Installation The process is very Microsoftian (the new Mac Microsoft approach, that is). Drag the folder of the program to your hard disk (or partition) and you are ready to go. You should note that Studio Artist requires you to have QuickTime installed. See the table with system requirements for other requirements. On the CD, you also get: stock photography; QuickTime 3 and 4 installers; tutorial movies, movie examples. (It is quite interesting to compare the movies to each other to see the source of a painted movie and its result once touched. It gives an artistic touch to a QuickTime movie.)
Documentation Unlike some other software makers, Synthetik Software ships two printed manuals with the product. The first one is a user guide that explains everything for you to understand your software inside and out. The tutorial manual should help you to practice and learn how to paint.
Interface The software's interface is rather clean and easy to understand. It has a main canvas, a source image window and then an operations window. The menus include a lot of options, especially the movie painting actions and then menu equivalents for all the paint patches and presets.

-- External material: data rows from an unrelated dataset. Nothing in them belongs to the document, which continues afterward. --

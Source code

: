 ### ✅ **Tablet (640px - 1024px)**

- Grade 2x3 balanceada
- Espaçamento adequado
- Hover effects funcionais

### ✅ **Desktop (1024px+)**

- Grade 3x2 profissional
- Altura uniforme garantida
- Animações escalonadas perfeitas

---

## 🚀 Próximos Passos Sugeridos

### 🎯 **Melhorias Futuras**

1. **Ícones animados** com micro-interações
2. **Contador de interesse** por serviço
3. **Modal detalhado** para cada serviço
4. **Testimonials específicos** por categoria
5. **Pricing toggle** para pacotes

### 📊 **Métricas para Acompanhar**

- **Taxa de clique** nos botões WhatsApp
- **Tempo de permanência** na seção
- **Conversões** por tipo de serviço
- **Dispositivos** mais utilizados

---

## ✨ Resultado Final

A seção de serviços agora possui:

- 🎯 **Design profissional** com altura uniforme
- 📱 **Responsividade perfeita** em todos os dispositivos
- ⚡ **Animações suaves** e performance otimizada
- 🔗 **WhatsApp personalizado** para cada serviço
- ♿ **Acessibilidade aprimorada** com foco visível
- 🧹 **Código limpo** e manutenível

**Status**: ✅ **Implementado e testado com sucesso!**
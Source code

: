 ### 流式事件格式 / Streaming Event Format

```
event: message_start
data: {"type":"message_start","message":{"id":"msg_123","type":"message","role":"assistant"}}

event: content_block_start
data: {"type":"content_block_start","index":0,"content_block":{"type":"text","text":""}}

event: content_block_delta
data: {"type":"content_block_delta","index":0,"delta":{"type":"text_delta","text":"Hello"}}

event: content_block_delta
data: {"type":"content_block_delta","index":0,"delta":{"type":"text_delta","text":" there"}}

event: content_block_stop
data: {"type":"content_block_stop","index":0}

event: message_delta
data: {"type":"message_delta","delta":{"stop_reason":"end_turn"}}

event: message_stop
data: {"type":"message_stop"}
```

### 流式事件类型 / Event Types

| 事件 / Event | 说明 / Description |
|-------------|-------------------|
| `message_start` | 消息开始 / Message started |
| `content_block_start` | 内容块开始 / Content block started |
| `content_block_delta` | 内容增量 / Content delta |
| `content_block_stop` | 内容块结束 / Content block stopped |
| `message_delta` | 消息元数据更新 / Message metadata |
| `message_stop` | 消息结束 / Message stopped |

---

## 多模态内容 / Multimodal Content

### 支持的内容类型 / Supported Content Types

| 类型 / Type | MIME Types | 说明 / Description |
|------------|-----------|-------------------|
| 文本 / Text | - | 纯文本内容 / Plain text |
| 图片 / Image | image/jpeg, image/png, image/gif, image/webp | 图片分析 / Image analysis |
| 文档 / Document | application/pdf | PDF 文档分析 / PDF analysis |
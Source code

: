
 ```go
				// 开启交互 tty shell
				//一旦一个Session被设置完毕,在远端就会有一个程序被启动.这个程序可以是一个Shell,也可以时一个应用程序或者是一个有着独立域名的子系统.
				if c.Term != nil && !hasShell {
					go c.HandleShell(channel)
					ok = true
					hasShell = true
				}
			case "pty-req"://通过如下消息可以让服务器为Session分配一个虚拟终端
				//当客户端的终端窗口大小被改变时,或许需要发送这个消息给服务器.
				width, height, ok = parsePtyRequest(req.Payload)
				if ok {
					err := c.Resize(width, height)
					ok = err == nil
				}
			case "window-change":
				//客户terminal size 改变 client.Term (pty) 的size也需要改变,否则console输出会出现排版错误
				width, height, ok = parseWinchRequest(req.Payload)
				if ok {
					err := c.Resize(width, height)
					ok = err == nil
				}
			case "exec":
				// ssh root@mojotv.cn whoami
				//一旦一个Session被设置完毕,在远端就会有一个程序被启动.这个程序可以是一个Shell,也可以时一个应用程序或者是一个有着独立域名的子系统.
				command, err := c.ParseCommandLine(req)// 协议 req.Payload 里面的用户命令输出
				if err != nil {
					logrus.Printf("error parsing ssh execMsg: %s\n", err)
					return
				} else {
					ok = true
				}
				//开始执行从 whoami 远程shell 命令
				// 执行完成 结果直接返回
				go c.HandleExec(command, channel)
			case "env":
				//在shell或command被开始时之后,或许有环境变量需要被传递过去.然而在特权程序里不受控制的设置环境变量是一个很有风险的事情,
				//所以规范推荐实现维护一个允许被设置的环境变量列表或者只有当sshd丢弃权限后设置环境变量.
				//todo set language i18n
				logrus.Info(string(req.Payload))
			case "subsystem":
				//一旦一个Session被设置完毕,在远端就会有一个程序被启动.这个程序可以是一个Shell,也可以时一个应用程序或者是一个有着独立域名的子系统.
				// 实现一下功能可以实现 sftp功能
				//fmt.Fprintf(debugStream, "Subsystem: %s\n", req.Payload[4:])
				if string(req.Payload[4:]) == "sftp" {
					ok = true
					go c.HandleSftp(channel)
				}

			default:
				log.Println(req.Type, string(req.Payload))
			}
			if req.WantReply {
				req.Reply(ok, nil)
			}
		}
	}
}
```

Let's get dirty and paint! Does this stuff really work? Yes. Although yours truly is not the next Michelangelo, it was possible to produce a few samples, though no museum would ever accept them! The most important feature of the application is its Paint Synthesizer, which allows you to adjust all the parameters from the starting point where a paint patch will start drawing to how the software handles colors. Once you know what you want to do with your synthesizer, you try to paint and use it to control your image. The program offers many presets to paint an image from the model or to modify it. An interesting category is the Tutorial 1.1 option. It allows you to use easy paint patches in order to draw from the model image. What you see is a thumbnail of visualization that gives you hints as to how the image will look once the action is performed. Some of these thumbs will display portraits, so you can guess that designing people's faces is better with such patches. Using the Watercolor Dry paint patch, a desktop picture was turned from its original form to what could be a very realistic painting made by hand once blurred with the "smart blur" image operation. All the categories offer you varied options to design and modify an image. You can design an image and then edit it with other patches for better results. Layering is also available to mix images together and further allow you to do whatever you want with your source images. You can still retouch your artwork manually with the same brushes used by the paint patches. One of the most interesting features is to save paint sequences to perform several paint patches one after another on an image. This is handy if you want to do a certain type of painting regularly. There are enough canvas commands to adjust it according to your needs before, during and after creation.
Paint movies! You read it; you can paint movies with Studio Artist. You will have to load the movie into RAM, select the preset that you want to use on all the frames, and then paint frame by frame from first to last. These takes a lot of time but can produce amazing results.
New 1.5 features
Other features The program allows you to do more than mere painting. It has sets of images operations and sequences to apply to images in order to enhance creations. It also provides Bezier Edit and Bezier Draw to draw and edit paths. The possibilities are almost limitless. They include masking, different mouse modes and many, many more items to allow you to illustrate productively. There is not enough space - even on the Web - to list them all.
Product strengths Studio Artist gives you almost unlimited options when you see all the modes, paint patches, operations and other such features. It has a useful assisted mode that allows you to train yourself if you are a beginner.
Product weaknesses It requires a lot of RAM to accomplish more than very basic operations, though one could easily rationalize that it is normal in the design and illustration business. There is no balloon help, which would have been the absolute best way to guide the user throughout all the process of identifying what mode and what option does what in what circumstances.
Conclusion If you want to design, this software seems like a nice solution whether you have painting abilities or not. The product's potential is rather amazing.